From Xiaomi’s perspective, that risk may be acceptable. The company gets a flexible product ladder from one hardware base. Standard finishes compete on price. Ceramic competes on appearance. The technical story stays consistent.
The device is strongest where the source is specific, and weakest where the market story is still missing
The Smart Band 10 Pro looks most convincing when judged on verified hardware, not assumed market disruption. Notebookcheck confirms the core package: 1.74-inch AMOLED, 2,000 nits, 60 Hz, 350 mAh, up to 21 days, 150 sports modes, and Japanese pricing from JPY 10,800.
Related reporting adds that the band runs HyperOS 3, includes HRV monitoring, supports built-in GNSS, offers 5ATM water resistance, and includes NFC. It also describes iOS-facing features such as Apple Health syncing, dual-device notifications, and quick commands similar to Siri Shortcuts. Those details, if consistent across regions, would make the Smart Band 10 Pro more than a screen-and-battery upgrade.
The caveat is that software depth remains harder to judge from launch material. Sensor accuracy, recovery analysis quality, notification reliability, payment availability, and regional feature support all need real testing. Hardware can win attention. Software decides whether the device stays on the wrist.
For buyers, the practical read is simple: the Smart Band 10 Pro is compelling if display brightness, battery endurance, sports modes, and price matter most. It is less proven if the priority is validated health accuracy, deep app support, or guaranteed feature parity across countries.

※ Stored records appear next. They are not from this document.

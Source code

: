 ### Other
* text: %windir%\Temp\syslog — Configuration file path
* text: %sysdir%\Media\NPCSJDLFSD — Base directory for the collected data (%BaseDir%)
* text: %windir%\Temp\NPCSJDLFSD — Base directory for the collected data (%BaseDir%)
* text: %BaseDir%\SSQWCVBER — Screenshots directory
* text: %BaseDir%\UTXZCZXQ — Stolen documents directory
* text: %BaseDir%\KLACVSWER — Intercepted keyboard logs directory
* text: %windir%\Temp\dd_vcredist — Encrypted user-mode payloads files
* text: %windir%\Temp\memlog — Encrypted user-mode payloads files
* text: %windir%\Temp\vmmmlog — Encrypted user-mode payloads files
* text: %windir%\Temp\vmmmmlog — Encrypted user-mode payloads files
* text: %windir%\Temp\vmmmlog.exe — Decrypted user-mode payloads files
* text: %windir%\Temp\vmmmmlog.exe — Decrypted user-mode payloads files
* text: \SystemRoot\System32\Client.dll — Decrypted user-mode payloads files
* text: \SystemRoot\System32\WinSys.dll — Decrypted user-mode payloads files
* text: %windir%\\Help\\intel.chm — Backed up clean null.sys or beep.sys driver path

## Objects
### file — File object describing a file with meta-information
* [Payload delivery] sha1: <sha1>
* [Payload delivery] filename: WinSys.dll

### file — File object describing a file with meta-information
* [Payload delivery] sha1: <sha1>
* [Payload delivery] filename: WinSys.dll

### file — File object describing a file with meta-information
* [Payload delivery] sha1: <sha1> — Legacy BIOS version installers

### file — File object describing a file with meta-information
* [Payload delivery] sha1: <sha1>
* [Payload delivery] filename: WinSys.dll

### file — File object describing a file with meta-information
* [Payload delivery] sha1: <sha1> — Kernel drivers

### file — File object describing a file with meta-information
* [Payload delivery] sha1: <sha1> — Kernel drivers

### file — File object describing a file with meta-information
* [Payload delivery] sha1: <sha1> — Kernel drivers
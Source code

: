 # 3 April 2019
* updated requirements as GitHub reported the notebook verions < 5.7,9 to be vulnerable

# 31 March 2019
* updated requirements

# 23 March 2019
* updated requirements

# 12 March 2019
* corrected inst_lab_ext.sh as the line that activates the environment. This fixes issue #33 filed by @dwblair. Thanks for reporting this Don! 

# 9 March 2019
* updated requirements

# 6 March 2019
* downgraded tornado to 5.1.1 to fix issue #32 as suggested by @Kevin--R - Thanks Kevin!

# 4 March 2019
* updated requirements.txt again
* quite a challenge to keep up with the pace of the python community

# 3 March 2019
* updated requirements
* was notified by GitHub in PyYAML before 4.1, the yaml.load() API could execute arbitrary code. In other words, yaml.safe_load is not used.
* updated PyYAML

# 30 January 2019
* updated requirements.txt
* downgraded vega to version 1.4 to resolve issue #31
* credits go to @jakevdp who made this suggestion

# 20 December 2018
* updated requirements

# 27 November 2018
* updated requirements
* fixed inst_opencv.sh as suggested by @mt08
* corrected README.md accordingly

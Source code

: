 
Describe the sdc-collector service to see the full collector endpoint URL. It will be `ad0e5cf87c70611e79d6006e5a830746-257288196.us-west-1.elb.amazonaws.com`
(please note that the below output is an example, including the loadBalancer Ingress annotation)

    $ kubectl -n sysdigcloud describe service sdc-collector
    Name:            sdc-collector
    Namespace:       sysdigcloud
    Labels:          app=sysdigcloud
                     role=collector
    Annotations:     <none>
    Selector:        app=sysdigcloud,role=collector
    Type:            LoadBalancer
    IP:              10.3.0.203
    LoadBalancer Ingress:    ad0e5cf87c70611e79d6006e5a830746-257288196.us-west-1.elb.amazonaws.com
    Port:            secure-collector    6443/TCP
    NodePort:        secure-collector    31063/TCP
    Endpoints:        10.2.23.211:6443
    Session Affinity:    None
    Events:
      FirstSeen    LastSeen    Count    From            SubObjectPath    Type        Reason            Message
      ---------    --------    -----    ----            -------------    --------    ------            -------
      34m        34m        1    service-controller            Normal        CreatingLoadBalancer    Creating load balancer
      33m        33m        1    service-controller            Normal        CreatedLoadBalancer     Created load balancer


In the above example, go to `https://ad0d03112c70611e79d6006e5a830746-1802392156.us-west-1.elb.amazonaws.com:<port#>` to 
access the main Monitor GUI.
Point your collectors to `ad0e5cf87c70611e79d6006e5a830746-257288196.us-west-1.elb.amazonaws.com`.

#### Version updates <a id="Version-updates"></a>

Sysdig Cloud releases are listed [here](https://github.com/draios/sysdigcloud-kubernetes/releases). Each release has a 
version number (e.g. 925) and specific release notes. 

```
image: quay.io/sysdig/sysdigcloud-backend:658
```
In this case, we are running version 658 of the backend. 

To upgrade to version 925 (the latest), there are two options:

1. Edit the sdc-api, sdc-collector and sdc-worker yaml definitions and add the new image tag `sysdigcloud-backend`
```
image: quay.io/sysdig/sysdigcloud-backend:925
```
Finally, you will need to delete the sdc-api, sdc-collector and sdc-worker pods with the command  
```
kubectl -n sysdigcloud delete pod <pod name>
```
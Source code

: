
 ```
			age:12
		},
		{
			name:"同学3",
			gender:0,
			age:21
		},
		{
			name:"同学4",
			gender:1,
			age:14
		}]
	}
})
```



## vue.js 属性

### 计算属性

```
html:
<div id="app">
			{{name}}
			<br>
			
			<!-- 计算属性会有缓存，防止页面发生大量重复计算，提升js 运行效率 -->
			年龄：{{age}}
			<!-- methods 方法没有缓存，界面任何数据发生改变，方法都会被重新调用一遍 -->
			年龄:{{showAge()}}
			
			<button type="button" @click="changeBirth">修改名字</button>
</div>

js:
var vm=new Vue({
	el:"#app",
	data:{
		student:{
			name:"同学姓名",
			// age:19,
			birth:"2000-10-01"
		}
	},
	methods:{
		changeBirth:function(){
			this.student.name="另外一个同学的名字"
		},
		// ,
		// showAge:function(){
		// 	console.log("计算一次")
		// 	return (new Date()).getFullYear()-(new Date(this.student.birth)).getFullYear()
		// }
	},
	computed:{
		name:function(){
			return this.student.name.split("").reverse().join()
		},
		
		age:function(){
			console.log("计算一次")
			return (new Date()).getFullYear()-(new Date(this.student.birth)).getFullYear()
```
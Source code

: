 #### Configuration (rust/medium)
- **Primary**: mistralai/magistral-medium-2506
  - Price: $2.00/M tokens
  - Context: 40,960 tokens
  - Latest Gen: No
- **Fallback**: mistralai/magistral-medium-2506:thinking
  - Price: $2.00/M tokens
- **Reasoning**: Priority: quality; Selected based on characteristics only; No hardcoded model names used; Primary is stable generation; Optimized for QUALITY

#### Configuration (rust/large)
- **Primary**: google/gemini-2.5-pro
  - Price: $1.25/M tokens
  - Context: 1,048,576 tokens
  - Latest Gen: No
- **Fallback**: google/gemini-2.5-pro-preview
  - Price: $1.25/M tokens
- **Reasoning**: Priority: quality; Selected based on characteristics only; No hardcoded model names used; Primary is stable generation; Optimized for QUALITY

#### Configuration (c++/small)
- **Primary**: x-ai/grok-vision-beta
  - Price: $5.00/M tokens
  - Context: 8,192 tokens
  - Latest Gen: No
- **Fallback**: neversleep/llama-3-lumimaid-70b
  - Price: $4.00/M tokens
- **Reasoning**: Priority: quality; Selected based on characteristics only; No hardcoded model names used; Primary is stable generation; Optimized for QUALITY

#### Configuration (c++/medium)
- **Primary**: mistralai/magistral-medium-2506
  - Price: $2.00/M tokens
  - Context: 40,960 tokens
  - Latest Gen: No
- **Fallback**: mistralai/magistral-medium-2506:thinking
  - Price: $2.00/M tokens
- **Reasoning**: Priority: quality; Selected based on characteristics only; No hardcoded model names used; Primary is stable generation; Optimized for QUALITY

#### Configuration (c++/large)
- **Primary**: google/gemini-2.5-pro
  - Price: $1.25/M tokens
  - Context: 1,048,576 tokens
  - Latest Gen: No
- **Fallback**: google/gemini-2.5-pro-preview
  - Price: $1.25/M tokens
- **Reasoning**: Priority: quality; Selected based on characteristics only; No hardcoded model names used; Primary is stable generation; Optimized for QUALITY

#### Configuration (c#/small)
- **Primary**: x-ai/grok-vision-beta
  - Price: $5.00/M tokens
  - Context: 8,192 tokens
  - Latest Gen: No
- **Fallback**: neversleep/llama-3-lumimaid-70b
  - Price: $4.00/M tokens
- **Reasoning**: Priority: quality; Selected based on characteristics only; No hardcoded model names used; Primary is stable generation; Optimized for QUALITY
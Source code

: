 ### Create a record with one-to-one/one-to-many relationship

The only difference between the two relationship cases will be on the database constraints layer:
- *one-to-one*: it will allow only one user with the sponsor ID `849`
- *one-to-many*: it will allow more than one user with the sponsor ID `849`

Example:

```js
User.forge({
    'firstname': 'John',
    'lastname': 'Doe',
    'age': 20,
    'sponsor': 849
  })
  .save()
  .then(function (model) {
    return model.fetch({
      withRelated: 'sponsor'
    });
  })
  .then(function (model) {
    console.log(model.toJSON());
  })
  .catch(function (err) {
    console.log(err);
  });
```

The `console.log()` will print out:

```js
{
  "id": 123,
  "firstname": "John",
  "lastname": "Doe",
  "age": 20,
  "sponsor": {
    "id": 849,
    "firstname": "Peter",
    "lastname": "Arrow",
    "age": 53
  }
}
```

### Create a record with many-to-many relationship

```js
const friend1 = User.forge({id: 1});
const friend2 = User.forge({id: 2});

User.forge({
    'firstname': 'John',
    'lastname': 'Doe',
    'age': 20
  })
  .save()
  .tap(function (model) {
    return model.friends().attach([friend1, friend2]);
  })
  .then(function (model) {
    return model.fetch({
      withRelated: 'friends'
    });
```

Xiaomi’s next test is whether Japan is a one-market release or the start of a wider push
The next battleground is not basic step tracking; it is whether Xiaomi can turn strong wearable hardware into repeat use across regions. The Japan launch gives Xiaomi a credible first move outside China, but it does not yet answer the bigger availability question. Notebookcheck explicitly says pricing for other markets remains unknown.
Evidence that would strengthen the thesis: more markets get the Smart Band 10 Pro quickly, regional prices stay close to the Japan and China ranges, and key features such as GNSS, NFC, HRV, and Apple Health syncing remain intact outside China. Evidence that would weaken it: limited availability, large price jumps, missing regional features, or battery life that falls far below Xiaomi’s rated claim in normal use.
For now, Xiaomi has put a bright, long-lasting, premium-styled band on sale outside China before its Vienna event. That is the point. The Smart Band 10 Pro does not need to replace a full smartwatch to matter. It only needs to make cheaper wearables feel less cheap.
The Bottom Line
- Xiaomi is bringing a high-spec wearable outside China before its major global event.
- The Smart Band 10 Pro narrows the gap between budget fitness bands and entry smartwatches.
- Using the same hardware across finishes lets Xiaomi target both value buyers and style-focused shoppers.